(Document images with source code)
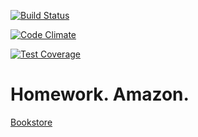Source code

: [![Build Status](https://travis-ci.org/kolyastepanets/bookstore.svg?branch=master)](https://travis-ci.org/kolyastepanets/bookstore)

[![Code Climate](https://codeclimate.com/repos/56b14aa2e8ef7c79b4004ab0/badges/32b804cd777635478578/gpa.svg)](https://codeclimate.com/repos/56b14aa2e8ef7c79b4004ab0/feed)

[![Test Coverage](https://codeclimate.com/repos/56b14aa2e8ef7c79b4004ab0/badges/32b804cd777635478578/coverage.svg)](https://codeclimate.com/repos/56b14aa2e8ef7c79b4004ab0/coverage)

# Homework. Amazon.
[Bookstore](https://gentle-bayou-73338.herokuapp.com/)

PROBLEM TO SOLVE: Would you retype the lines of the data above, from the one holding "# Homework. Amazon." through its final line, exactly and without adding any other line?

RESPONSE TO THIS TASK:
# Homework. Amazon.
[Bookstore](https://gentle-bayou-73338.herokuapp.com/)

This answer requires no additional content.